Python 使用小记

Python

小记

1. 字符串
   • string[s_idx : e_idx]，s_idx为负且e_idx为正，则取出空子串

断点

import pdb; pdb.set_trace()

随机

• 列表元素随机分为两部分

import random

random.seed(0)
 
def random_split_data(data_list, ratio):
    val_nums = len(data_list)
    offset = int(val_nums * ratio)
    
    if val_nums == 0 or offset < 1:
        return [], data_list
    
    random.shuffle(data_list)
    sublist_1 = data_list[offset:] # train
    sublist_2 = data_list[:offset] # valid
    
    return sublist_1, sublist_2

url_train, url_valid = data_split(list(url_set), ratio=0.1, shuffle=True)

时间

print(time.strftime('%Y-%m-%d %H:%M:%S', time.localtime(time.time()))) 

跳出双层循环

• for else语法：必须在for循环里面添加break，否则会正常执行完所有流程，导致意外的结果

s = [11, 2, 3]

for i in s:
    if i < 5:
        print(1)
else:
    print("s") 

JSON保存文件、JSON保存中文

• JSON保存中文

Conda

• conda-pack：conda环境打包

异常处理

while True :
    try: 
    	# 尝试执行的code
    	num1 = int(input('请输入一个数字:'))
        num2 = int(input('请输入一个数字:'))
        division = num1 / num2
    except (ZeroDivisionError, ValueError) as e:
    	# 异常处理逻辑
        if isinstance(e, ZeroDivisionError):  # 判断e属于什么类的实例
            print('程序出现了除以零错误')
        elif isinstance(e, ValueError):
            print('程序输入类型错误')
    else: 
    	# 未产生错误则执行
        print('两个数字相除等于{}'.format(num1 / num2))
        break # 在function里面也可以用return直接返回值

打开文件与写入文件

• 一个示例

import sys
import json
import math
import re
from tqdm import tqdm

j_ls = []

prefix_path = '/mnt/data_hub/raw_data/'
open_file = prefix_path + sys.argv[1]
save_file = prefix_path + 'processed_data/' + sys.argv[2]

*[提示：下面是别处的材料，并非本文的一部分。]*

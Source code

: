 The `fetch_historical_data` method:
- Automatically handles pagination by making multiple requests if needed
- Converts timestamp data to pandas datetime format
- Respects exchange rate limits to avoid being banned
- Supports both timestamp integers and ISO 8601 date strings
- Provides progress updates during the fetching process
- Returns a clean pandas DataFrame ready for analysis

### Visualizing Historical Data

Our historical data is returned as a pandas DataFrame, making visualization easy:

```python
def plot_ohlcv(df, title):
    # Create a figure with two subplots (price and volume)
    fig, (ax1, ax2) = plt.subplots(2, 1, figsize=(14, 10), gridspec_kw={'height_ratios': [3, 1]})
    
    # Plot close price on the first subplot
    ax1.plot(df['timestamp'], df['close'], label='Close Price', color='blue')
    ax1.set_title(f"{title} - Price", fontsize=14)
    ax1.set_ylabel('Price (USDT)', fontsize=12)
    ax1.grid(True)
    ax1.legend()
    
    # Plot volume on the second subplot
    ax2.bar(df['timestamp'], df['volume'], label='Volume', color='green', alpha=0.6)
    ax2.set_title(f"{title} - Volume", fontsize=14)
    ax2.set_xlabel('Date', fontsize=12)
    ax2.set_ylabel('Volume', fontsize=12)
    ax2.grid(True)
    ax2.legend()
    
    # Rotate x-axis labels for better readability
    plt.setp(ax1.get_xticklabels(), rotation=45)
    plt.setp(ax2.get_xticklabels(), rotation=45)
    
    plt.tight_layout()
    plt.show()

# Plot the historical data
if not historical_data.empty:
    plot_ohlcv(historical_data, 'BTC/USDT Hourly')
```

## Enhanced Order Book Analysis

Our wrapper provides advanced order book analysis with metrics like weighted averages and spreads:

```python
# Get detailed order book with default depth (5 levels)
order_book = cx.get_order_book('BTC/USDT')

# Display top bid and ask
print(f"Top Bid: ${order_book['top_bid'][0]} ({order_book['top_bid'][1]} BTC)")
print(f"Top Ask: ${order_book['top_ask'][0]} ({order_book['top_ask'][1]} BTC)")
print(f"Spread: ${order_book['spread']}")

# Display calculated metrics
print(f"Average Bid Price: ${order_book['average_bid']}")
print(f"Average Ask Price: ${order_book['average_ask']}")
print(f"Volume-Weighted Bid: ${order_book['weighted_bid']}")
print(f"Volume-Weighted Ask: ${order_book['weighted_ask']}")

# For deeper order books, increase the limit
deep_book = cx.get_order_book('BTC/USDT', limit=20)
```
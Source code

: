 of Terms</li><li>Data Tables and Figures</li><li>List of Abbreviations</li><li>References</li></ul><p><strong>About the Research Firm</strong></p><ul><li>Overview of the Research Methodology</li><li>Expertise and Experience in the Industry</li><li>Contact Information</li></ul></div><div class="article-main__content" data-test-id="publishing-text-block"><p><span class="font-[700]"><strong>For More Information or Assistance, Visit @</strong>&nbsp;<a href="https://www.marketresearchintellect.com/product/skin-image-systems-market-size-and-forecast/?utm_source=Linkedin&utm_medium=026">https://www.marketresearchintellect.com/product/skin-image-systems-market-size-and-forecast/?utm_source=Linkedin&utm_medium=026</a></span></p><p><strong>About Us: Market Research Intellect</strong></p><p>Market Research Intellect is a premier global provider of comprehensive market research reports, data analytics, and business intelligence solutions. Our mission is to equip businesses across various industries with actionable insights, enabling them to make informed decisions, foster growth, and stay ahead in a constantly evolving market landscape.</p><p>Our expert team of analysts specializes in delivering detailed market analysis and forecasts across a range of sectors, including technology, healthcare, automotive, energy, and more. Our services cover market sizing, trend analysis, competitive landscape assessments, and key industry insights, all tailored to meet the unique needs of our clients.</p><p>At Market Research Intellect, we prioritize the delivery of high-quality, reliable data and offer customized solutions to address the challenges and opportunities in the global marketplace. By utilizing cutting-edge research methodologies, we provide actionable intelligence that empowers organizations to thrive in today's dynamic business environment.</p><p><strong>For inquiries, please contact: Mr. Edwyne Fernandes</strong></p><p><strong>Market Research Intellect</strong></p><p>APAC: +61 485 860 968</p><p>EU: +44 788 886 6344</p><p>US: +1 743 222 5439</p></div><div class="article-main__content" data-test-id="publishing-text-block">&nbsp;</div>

for line in tqdm(open(open_file, 'r')):
    j_ls.append(json.loads(line))

def split_text(text):
    text = text.strip('。.！!？?')
    text = text.replace('...', '')
    text = text.replace(' ', '')

    pattern = '(。|！|\!|\.|？|\?)'
    text_splits = re.split(pattern, text)
    text_splits = [t for t in text_splits if t]

    text_splits_droplast = text_splits[:-1]
    sentences = text_splits_droplast[::2]
    punctuations = text_splits_droplast[1::2]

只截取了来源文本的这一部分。